Before the change of operators in 2010, the service was operated by DB Regio NRW every two hours via Giessen to Cologne.

==Route==
The Regional-Express operates from Siegen to Giessen as RE 99 on the Dill line stopping in Haiger, Dillenburg, Herborn and Wetzlar. In Giessen, from Monday to Friday, it is coupled together with a set from Marburg, which is designated as RE 98, and reverses to run on the Main-Weser Railway to Frankfurt with a stop at Friedberg.

==Rolling stock==
The service is operated with Stadler FLIRT electric multiple units. Five carriage sets are operated between Siegen and Frankfurt, while the Marburg–Giessen set is operated with three carriage sets. Before December 2010, the Siegen-Frankfurt line had been operated for many years with class 111 locomotives hauling five or six double deck carriages, or alternatively, with class 110 locomotives hauling six Silberling carriages.

==Operations==
Services run every day at least once every two hours over the whole route. Train runs hourly on the Siegen-Gießen section, but there are periods on weekends when services do not run every hour. A section of the train is detached/attached to run between Marburg and Kassel. On the route to and from Kassel, the train stops at all stations between Kirchhain and Baunatal-Guntershausen. Since December 2018, Kassel-Oberzwehren and Baunatal-Rengershausen stations have only been served at certain times (usually at off-peak times).

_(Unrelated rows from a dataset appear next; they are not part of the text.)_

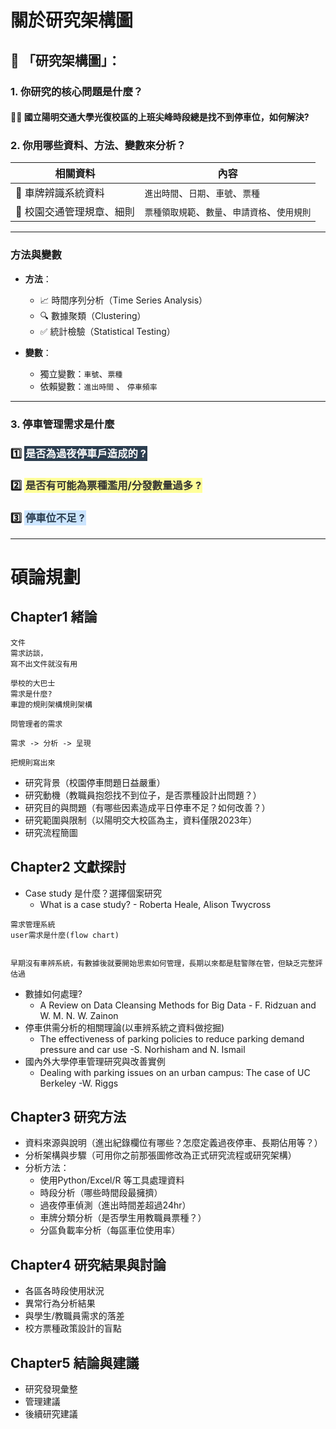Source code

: # **關於研究架構圖**

## 🔧 「研究架構圖」：

### 1. 你研究的核心問題是什麼？
#### 🤷‍♂️ 國立陽明交通大學光復校區的上班尖峰時段總是找不到停車位，如何解決?

### 2. 你用哪些資料、方法、變數來分析？

| **相關資料**         | **內容**                                      |
|----------------------|----------------------------------------------|
| 🚗 車牌辨識系統資料  | `進出時間`、`日期`、`車號`、`票種`           |
| 🏤 校園交通管理規章、細則 | `票種領取規範`、`數量`、`申請資格`、`使用規則` |

---

### 方法與變數

- **方法**：
  - 📈 時間序列分析（Time Series Analysis）
  - 🔍 數據聚類（Clustering）
  - ✅ 統計檢驗（Statistical Testing）

- **變數**：
  - 獨立變數：`車號`、`票種`
  - 依賴變數：`進出時間` 、 `停車頻率`

---


### 3. 停車管理需求是什麼

### 1️⃣ <span style="background-color: #2c3e50; padding: 2px; color: white;"> 是否為過夜停車戶造成的 ?</span>

### 2️⃣ <span style="background-color: #ffff99; padding: 2px; color: #333333;"> 是否有可能為票種濫用/分發數量過多 ?</span>

### 3️⃣ <span style="background-color: #cce5ff; padding: 2px; color: #2c3e50;"> 停車位不足 ?</span>
---

# 碩論規劃

## Chapter1 緒論

```
文件
需求訪談，
寫不出文件就沒有用

學校的大巴士
需求是什麼?
車證的規則架構規則架構

問管理者的需求

需求 -> 分析 -> 呈現

把規則寫出來
```
- 研究背景（校園停車問題日益嚴重）
- 研究動機（教職員抱怨找不到位子，是否票種設計出問題？） 
- 研究目的與問題（有哪些因素造成平日停車不足？如何改善？）
- 研究範圍與限制（以陽明交大校區為主，資料僅限2023年）
- 研究流程簡圖

## Chapter2 文獻探討

- Case study 是什麼？選擇個案研究
  - What is a case study?    - Roberta Heale, Alison Twycross
```
需求管理系統
user需求是什麼(flow chart)


早期沒有車辨系統，有數據後就要開始思索如何管理，長期以來都是駐警隊在管，但缺乏完整評估過
```



- 數據如何處理?
  - A Review on Data Cleansing Methods for Big Data  - F. Ridzuan and W. M. N. W. Zainon
- 停車供需分析的相關理論(以車辨系統之資料做挖掘)
  - The effectiveness of parking policies to reduce parking demand pressure and car use -S. Norhisham and N. Ismail
- 國內外大學停車管理研究與改善實例
  - Dealing with parking issues on an urban campus: The case of UC Berkeley -W. Riggs

## Chapter3 研究方法

- 資料來源與說明（進出紀錄欄位有哪些？怎麼定義過夜停車、長期佔用等？）
- 分析架構與步驟（可用你之前那張圖修改為正式研究流程或研究架構）
- 分析方法：
  - 使用Python/Excel/R 等工具處理資料
  - 時段分析（哪些時間段最擁擠）
  - 過夜停車偵測（進出時間差超過24hr）
  - 車牌分類分析（是否學生用教職員票種？）
  - 分區負載率分析（每區車位使用率）

## Chapter4 研究結果與討論

- 各區各時段使用狀況
- 異常行為分析結果
- 與學生/教職員需求的落差
- 校方票種政策設計的盲點

## Chapter5 結論與建議

- 研究發現彙整
- 管理建議
- 後續研究建議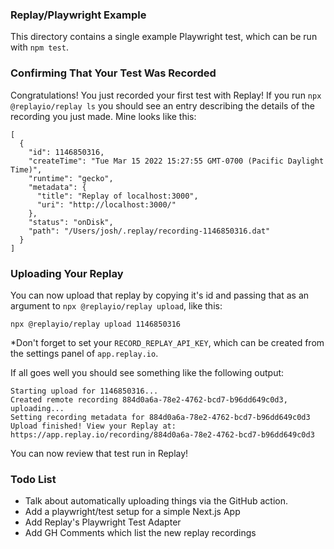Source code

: ### Replay/Playwright Example

This directory contains a single example Playwright test, which can be run with `npm test`.

### Confirming That Your Test Was Recorded

Congratulations! You just recorded your first test with Replay! If you run `npx @replayio/replay ls` you should see an entry describing the details of the recording you just made. Mine looks like this:

```
[
  {
    "id": 1146850316,
    "createTime": "Tue Mar 15 2022 15:27:55 GMT-0700 (Pacific Daylight Time)",
    "runtime": "gecko",
    "metadata": {
      "title": "Replay of localhost:3000",
      "uri": "http://localhost:3000/"
    },
    "status": "onDisk",
    "path": "/Users/josh/.replay/recording-1146850316.dat"
  }
]
```

### Uploading Your Replay

You can now upload that replay by copying it's id and passing that as an argument to `npx @replayio/replay upload`, like this:

```
npx @replayio/replay upload 1146850316
```

\*Don't forget to set your `RECORD_REPLAY_API_KEY`, which can be created from the settings panel of `app.replay.io`.

If all goes well you should see something like the following output:

```
Starting upload for 1146850316...
Created remote recording 884d0a6a-78e2-4762-bcd7-b96dd649c0d3, uploading...
Setting recording metadata for 884d0a6a-78e2-4762-bcd7-b96dd649c0d3
Upload finished! View your Replay at: https://app.replay.io/recording/884d0a6a-78e2-4762-bcd7-b96dd649c0d3
```

You can now review that test run in Replay!

### Todo List

- Talk about automatically uploading things via the GitHub action.
- Add a playwright/test setup for a simple Next.js App
- Add Replay's Playwright Test Adapter
- Add GH Comments which list the new replay recordings

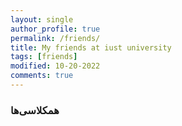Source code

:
 ```yaml
---
layout: single
author_profile: true
permalink: /friends/
title: My friends at iust university
tags: [friends]
modified: 10-20-2022
comments: true
---
```


### همکلاسی‌ها



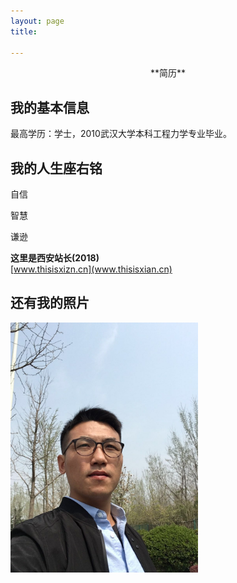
 ```yaml
---
layout: page
title: 

---
```


<center> **简历**</center>

## 我的基本信息
 最高学历：学士，2010武汉大学本科工程力学专业毕业。
 
## 我的人生座右铭
 
 自信
 
 智慧
 
 谦逊
 

 
**这里是西安站长(2018)**  
    [www.thisisxizn.cn](www.thisisxian.cn)

  
## 还有我的照片 

<div style="width:300px;"><img src='img/me/me.jpeg?imageMogr2/auto-orient' />
</div>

In addition, a fast connection is provided for commuters in the peaks on the Dill line to Frankfurt. A service called RE-Sprinter is operated from Monday to Friday during the peaks in each direction, which runs on the Dutenhofen–Gießen-Bergwald route, which is otherwise used only by freight trains. This eliminates the time-consuming change of direction in Gießen. A significant reduction in travel time is currently achieved only on the evening train to Siegen. The morning train to Frankfurt uses the time saved to make additional intermediate stops in Frankfurt. The RE-Sprinters are the only passenger trains on the Main-Weser Railway that are not scheduled to stop in Friedberg.